Where a line contains the word "have", copy that line from the records below.
Segment Start: PROVIDED ENTRIES
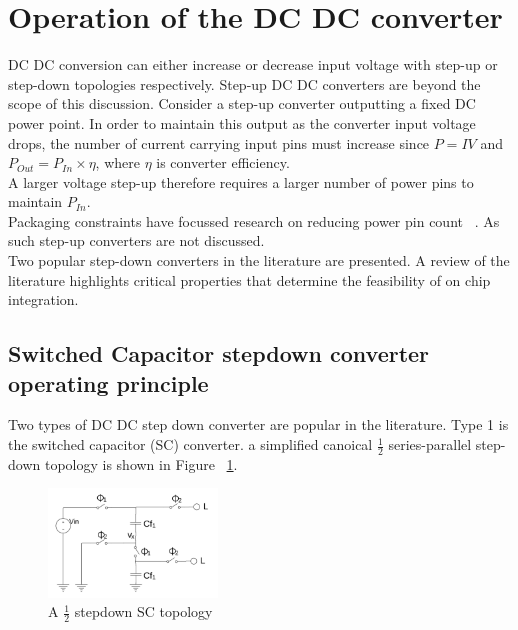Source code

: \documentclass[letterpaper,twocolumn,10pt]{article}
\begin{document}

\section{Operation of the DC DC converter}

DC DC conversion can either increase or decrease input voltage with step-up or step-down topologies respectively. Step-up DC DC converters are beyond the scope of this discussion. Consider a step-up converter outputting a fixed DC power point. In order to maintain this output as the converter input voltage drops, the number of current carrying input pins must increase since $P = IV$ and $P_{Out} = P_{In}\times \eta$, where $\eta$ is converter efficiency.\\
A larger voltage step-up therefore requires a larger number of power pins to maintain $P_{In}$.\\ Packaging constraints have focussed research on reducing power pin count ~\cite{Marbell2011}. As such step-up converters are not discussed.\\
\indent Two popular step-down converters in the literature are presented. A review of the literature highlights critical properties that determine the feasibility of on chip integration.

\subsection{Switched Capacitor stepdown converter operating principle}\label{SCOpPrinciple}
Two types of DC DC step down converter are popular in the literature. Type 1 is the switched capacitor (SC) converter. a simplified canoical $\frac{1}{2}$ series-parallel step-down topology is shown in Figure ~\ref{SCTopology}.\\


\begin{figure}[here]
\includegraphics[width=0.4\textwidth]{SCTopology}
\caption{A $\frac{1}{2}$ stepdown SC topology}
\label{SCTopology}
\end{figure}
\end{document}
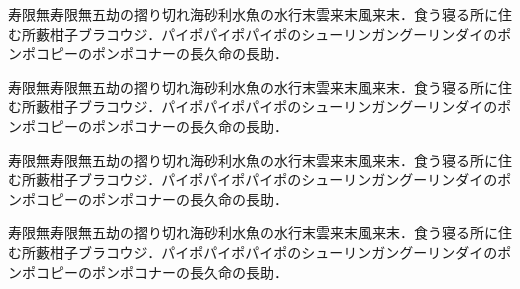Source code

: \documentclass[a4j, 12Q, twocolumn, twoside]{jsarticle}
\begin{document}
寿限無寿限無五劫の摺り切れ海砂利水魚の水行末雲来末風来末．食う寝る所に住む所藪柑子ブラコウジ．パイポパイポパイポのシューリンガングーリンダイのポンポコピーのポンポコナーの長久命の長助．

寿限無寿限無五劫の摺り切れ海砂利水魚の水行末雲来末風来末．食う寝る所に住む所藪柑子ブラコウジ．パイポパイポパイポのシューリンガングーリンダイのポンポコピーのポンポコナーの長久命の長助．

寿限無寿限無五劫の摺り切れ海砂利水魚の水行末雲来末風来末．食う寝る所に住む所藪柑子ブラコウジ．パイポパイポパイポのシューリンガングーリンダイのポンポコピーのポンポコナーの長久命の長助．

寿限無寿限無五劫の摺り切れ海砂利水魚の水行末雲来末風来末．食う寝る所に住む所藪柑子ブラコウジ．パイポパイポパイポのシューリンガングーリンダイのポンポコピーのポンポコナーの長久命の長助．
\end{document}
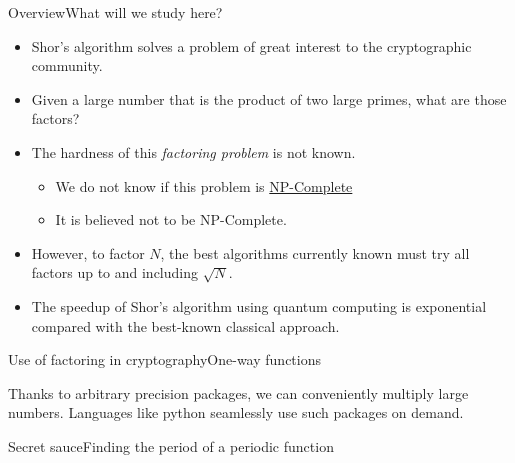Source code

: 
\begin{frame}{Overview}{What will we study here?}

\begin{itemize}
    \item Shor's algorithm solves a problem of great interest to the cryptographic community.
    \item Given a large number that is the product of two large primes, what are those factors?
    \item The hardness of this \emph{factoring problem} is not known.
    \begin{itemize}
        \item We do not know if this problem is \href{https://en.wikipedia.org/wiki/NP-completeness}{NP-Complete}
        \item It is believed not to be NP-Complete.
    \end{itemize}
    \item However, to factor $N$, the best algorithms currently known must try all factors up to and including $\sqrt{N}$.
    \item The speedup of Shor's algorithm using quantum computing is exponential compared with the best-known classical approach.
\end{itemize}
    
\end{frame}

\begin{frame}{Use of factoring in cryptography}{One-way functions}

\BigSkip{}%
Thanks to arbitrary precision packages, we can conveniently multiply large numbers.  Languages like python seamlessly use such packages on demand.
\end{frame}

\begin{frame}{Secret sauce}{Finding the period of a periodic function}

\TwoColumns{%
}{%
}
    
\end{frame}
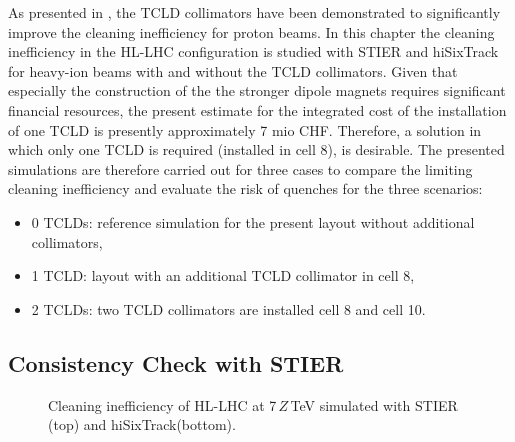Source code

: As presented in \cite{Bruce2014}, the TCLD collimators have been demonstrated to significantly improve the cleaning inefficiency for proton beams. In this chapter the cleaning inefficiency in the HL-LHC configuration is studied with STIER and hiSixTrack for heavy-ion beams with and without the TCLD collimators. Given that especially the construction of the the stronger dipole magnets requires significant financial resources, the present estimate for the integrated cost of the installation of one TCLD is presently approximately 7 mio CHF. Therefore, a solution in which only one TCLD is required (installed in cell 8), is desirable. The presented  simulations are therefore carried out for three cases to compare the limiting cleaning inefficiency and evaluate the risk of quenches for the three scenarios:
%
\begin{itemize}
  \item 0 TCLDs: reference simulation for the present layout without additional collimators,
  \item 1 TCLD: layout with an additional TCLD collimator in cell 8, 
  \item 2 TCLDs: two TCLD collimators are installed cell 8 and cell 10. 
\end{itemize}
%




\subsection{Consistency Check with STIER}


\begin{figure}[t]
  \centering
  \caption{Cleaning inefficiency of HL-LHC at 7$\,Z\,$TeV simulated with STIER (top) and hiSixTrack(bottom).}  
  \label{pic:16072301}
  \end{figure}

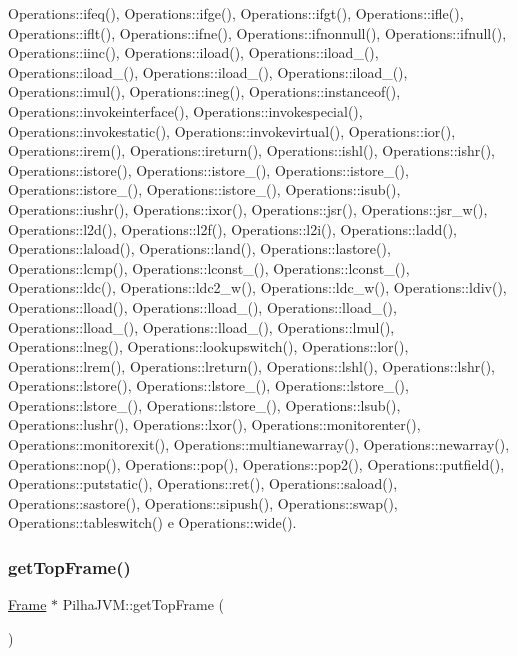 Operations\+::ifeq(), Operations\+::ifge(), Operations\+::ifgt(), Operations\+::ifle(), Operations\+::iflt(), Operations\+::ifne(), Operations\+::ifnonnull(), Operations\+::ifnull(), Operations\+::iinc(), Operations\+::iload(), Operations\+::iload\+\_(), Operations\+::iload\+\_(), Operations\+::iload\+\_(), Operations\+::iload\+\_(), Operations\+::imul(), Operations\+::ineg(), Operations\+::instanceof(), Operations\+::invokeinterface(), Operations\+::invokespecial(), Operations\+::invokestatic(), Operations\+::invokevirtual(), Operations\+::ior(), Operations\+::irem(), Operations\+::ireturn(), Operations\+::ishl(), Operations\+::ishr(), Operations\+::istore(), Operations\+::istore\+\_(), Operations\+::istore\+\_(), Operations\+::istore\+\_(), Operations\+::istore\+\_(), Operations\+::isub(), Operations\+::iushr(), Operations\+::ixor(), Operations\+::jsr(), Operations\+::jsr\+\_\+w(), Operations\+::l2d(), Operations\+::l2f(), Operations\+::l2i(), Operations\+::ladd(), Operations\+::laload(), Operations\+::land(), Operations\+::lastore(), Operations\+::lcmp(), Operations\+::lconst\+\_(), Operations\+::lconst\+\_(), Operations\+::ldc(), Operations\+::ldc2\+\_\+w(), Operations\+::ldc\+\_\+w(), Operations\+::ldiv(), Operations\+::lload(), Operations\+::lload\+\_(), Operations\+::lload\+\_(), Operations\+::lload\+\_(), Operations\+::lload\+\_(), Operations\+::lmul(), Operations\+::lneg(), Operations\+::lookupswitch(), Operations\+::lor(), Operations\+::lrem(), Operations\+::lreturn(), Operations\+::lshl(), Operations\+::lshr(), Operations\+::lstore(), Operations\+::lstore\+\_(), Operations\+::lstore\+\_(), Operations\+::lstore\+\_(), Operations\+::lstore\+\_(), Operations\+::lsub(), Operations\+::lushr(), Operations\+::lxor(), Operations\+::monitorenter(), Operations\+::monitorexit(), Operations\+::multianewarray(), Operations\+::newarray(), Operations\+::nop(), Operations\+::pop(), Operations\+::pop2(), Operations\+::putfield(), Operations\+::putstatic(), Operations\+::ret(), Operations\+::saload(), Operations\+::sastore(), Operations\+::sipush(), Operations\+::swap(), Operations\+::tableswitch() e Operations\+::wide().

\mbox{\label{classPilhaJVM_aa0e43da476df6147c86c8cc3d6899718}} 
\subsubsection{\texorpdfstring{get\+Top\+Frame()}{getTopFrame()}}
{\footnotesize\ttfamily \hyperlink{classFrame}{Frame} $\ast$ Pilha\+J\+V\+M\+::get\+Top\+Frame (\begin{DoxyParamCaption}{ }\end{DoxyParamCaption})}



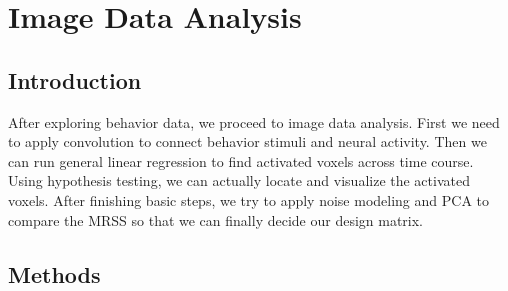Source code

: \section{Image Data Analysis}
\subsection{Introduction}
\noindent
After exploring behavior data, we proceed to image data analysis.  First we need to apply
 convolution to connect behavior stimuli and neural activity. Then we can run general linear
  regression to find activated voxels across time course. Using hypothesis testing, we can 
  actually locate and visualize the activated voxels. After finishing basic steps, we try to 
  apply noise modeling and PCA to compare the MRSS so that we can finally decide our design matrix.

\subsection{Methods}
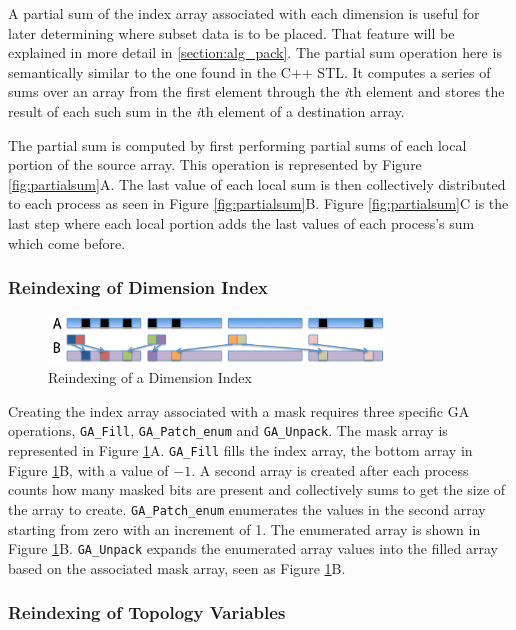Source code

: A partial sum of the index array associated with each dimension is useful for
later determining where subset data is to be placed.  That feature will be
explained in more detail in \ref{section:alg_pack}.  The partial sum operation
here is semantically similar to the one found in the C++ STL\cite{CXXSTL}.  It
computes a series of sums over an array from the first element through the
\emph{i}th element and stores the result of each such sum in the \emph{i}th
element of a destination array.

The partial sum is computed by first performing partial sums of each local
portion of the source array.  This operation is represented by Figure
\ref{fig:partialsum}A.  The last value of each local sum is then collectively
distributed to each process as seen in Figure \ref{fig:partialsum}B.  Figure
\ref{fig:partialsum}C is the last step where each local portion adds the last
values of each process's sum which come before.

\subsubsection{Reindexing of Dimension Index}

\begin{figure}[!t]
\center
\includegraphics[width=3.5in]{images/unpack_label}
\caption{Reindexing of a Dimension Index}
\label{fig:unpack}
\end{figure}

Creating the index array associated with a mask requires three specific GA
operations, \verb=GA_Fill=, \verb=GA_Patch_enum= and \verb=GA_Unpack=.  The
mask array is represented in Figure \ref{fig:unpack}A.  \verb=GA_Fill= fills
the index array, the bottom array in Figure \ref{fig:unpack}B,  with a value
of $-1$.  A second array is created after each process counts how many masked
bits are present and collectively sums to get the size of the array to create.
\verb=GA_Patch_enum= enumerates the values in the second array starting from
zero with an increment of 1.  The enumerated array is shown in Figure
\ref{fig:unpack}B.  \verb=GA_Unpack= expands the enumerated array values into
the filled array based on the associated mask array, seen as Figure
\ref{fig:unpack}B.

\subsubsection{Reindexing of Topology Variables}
Segment End: PROVIDED ENTRIES
WORKED SOLUTION:
A larger voltage step-up therefore requires a larger number of power pins to maintain $P_{In}$.\\ Packaging constraints have focussed research on reducing power pin count ~\cite{Marbell2011}. As such step-up converters are not discussed.\\
: As presented in \cite{Bruce2014}, the TCLD collimators have been demonstrated to significantly improve the cleaning inefficiency for proton beams. In this chapter the cleaning inefficiency in the HL-LHC configuration is studied with STIER and hiSixTrack for heavy-ion beams with and without the TCLD collimators. Given that especially the construction of the the stronger dipole magnets requires significant financial resources, the present estimate for the integrated cost of the installation of one TCLD is presently approximately 7 mio CHF. Therefore, a solution in which only one TCLD is required (installed in cell 8), is desirable. The presented  simulations are therefore carried out for three cases to compare the limiting cleaning inefficiency and evaluate the risk of quenches for the three scenarios:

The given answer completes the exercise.